* _Task instructions_
Using the data beneath, show every line that includes the word "ensure".

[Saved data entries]

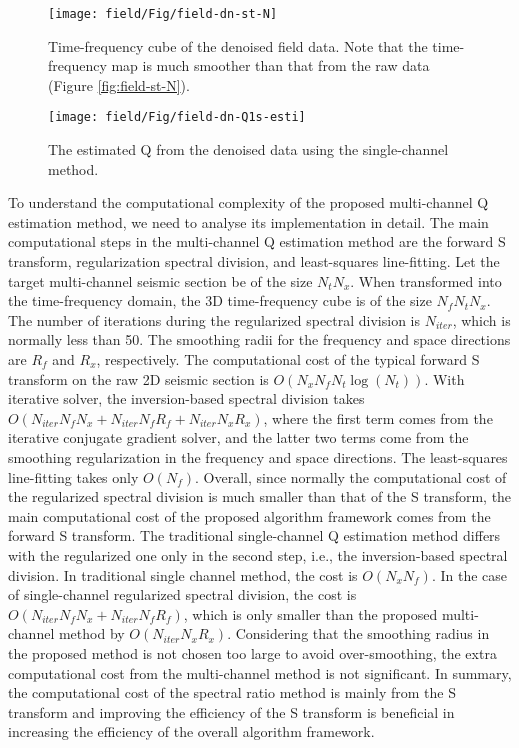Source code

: \begin{figure}[htb!]
	\centering
	\texttt{[image: field/Fig/field-dn-st-N]}
	\caption{Time-frequency cube of the denoised field data. Note that the time-frequency map is much smoother than that from the raw data (Figure \ref{fig:field-st-N}). }
	\label{fig:field-dn-st-N}
\end{figure}

\begin{figure}[htb!]
	\centering
	\texttt{[image: field/Fig/field-dn-Q1s-esti]}
	\caption{The estimated Q from the denoised data using the single-channel method.}
	\label{fig:field-dn-Q1s-esti}
\end{figure}





To understand the computational complexity of the proposed multi-channel Q estimation method, we need to analyse its implementation in detail. The main computational steps in the multi-channel Q estimation method are the forward S transform, regularization spectral division, and least-squares line-fitting. Let the target multi-channel seismic section be of the size $N_tN_x$. When transformed into the time-frequency domain, the 3D time-frequency cube is of the size $N_fN_tN_x$. The number of iterations during the regularized spectral division is $N_{iter}$, which is normally less than 50. The smoothing radii for the frequency and space directions are $R_f$ and $R_x$, respectively. The computational cost of the typical forward S transform on the raw 2D seismic section is $O(N_xN_fN_t\log(N_t))$. With iterative solver, the inversion-based spectral division takes $O(N_{iter}N_fN_x+N_{iter}N_fR_f+N_{iter}N_xR_x)$, where the first term comes from the iterative conjugate gradient solver, and the latter two terms come from the smoothing regularization in the frequency and space directions. The least-squares line-fitting takes only $O(N_f)$. Overall, since normally the computational cost of the regularized spectral division is much smaller than that of the S transform, the main computational cost of the proposed algorithm framework comes from the forward S transform. The traditional single-channel Q estimation method differs with the regularized one only in the second step, i.e., the inversion-based spectral division. In traditional single channel method, the cost is $O(N_xN_f)$. In the case of single-channel regularized spectral division, the cost is $O(N_{iter}N_fN_x+N_{iter}N_fR_f)$, which is only smaller than the proposed multi-channel method by $O(N_{iter}N_xR_x)$. Considering that the smoothing radius in the proposed method is not chosen too large to avoid over-smoothing, the extra computational cost from the multi-channel method is not significant. In summary, the computational cost of the spectral ratio method is mainly from the S transform and improving the efficiency of the S transform is beneficial in increasing the efficiency of the overall algorithm framework.







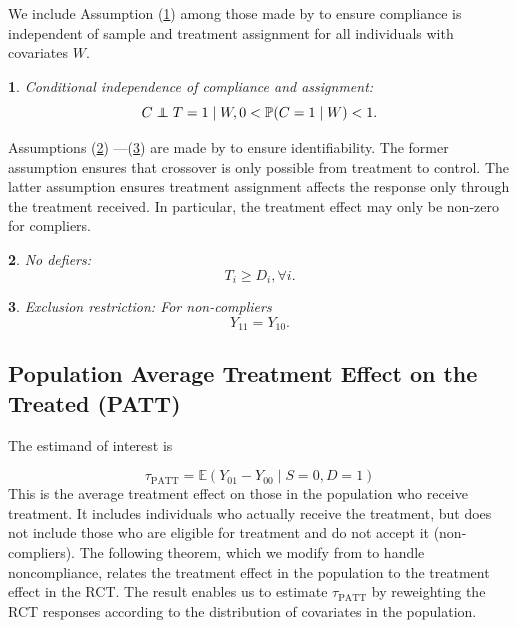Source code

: \documentclass[12pt]{article}
\makeatletter
\newtheorem*{assumption*}{\assumptionnumber}
\providecommand{\assumptionnumber}{}
\newenvironment{assumption}[2]
 {%
  \renewcommand{\assumptionnumber}{Assumption #1}%
  \begin{assumption*}%
  \protected@edef\@currentlabel{#1}%
 }
 {%
  \end{assumption*}
 }
\newcommand{\pr}{\mathbb{P}} %
\newcommand{\ex}{\mathbb{E}} %
\newcommand\independent{\protect\mathpalette{\protect\independenT}{\perp}}
\def\independenT#1#2{\mathrel{\rlap{$#1#2$}\mkern2mu{#1#2}}}
\makeatother
\begin{document}
\noindent We include Assumption (\ref{compl}) among those made by \cite{Hartman} to ensure compliance is independent of sample and treatment assignment for all individuals with covariates $W$. 
 
\begin{assumption}{5}{}\label{compl}
Conditional independence of compliance and assignment:
\begin{equation*}
C \independent T=1 \mid W, 0 < \pr(C = 1 \mid W) < 1. 
\end{equation*}
\end{assumption}

Assumptions (\ref{monotonicity}) ---(\ref{ER}) are made by \cite{Angrist1996} to ensure identifiability. The former assumption ensures that crossover is only possible from treatment to control.  The latter assumption ensures treatment assignment affects the response only through the treatment received.  In particular, the treatment effect may only be non-zero for compliers.

\begin{assumption}{6}{}\label{monotonicity}
No defiers: 
\begin{equation*}
T_i \geq D_i, \forall i. 
\end{equation*}
\end{assumption}

\begin{assumption}{7}{}\label{ER}
Exclusion restriction: For non-compliers
\begin{equation*}
Y_{11} = Y_{10}. 
\end{equation*}  
\end{assumption}


\subsection{Population Average Treatment Effect on the Treated (PATT)}
The estimand of interest is 

\begin{equation}
\tau_{\text{PATT}} = \ex\left( Y_{01} - Y_{00} \mid S=0, D=1\right)
\end{equation}
This is the average treatment effect on those in the population who receive treatment.  It includes individuals who actually receive the treatment, but does not include those who are eligible for treatment and do not accept it (non-compliers).  The following theorem, which we modify from \cite{Hartman} to handle noncompliance, relates the treatment effect in the population to the treatment effect in the RCT. The result enables us to estimate $\tau_{\text{PATT}}$ by reweighting the RCT responses according to the distribution of covariates in the population. 
\end{document}

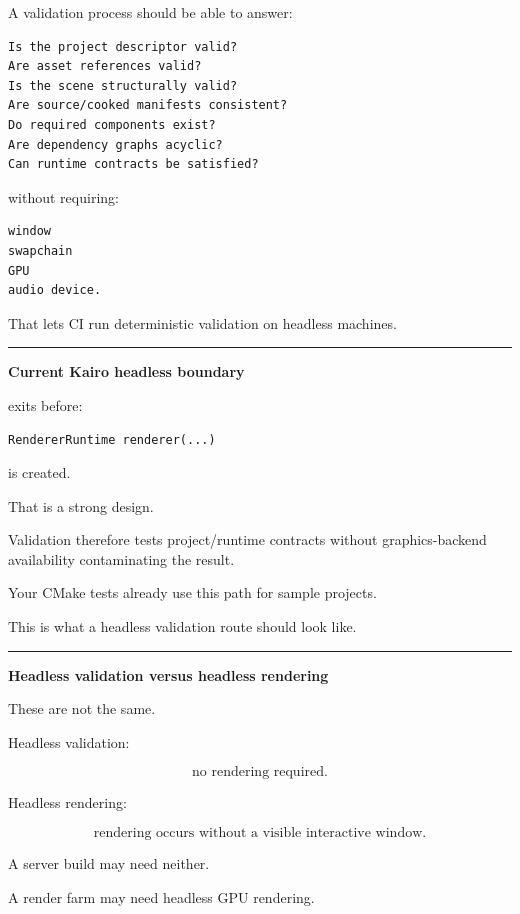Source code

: A validation process should be able to answer:

\begin{verbatim}
Is the project descriptor valid?
Are asset references valid?
Is the scene structurally valid?
Are source/cooked manifests consistent?
Do required components exist?
Are dependency graphs acyclic?
Can runtime contracts be satisfied?
\end{verbatim}

without requiring:

\begin{verbatim}
window
swapchain
GPU
audio device.
\end{verbatim}

That lets CI run deterministic validation on headless machines.

\begin{center}\rule{0.5\linewidth}{0.5pt}\end{center}

\textbf{Current Kairo headless boundary}

 exits before:

\begin{verbatim}
RendererRuntime renderer(...)
\end{verbatim}

is created.

That is a strong design.

Validation therefore tests project/runtime contracts without graphics-backend availability contaminating the result.

Your CMake tests already use this path for sample projects.

This is what a headless validation route should look like.

\begin{center}\rule{0.5\linewidth}{0.5pt}\end{center}

\textbf{Headless validation versus headless rendering}

These are not the same.

Headless validation:

\[
\text{no rendering required}.
\]

Headless rendering:

\[
\text{rendering occurs without a visible interactive window}.
\]

A server build may need neither.

A render farm may need headless GPU rendering.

* _Answer box_
\noindent We include Assumption (\ref{compl}) among those made by \cite{Hartman} to ensure compliance is independent of sample and treatment assignment for all individuals with covariates $W$. 
Assumptions (\ref{monotonicity}) ---(\ref{ER}) are made by \cite{Angrist1996} to ensure identifiability. The former assumption ensures that crossover is only possible from treatment to control.  The latter assumption ensures treatment assignment affects the response only through the treatment received.  In particular, the treatment effect may only be non-zero for compliers.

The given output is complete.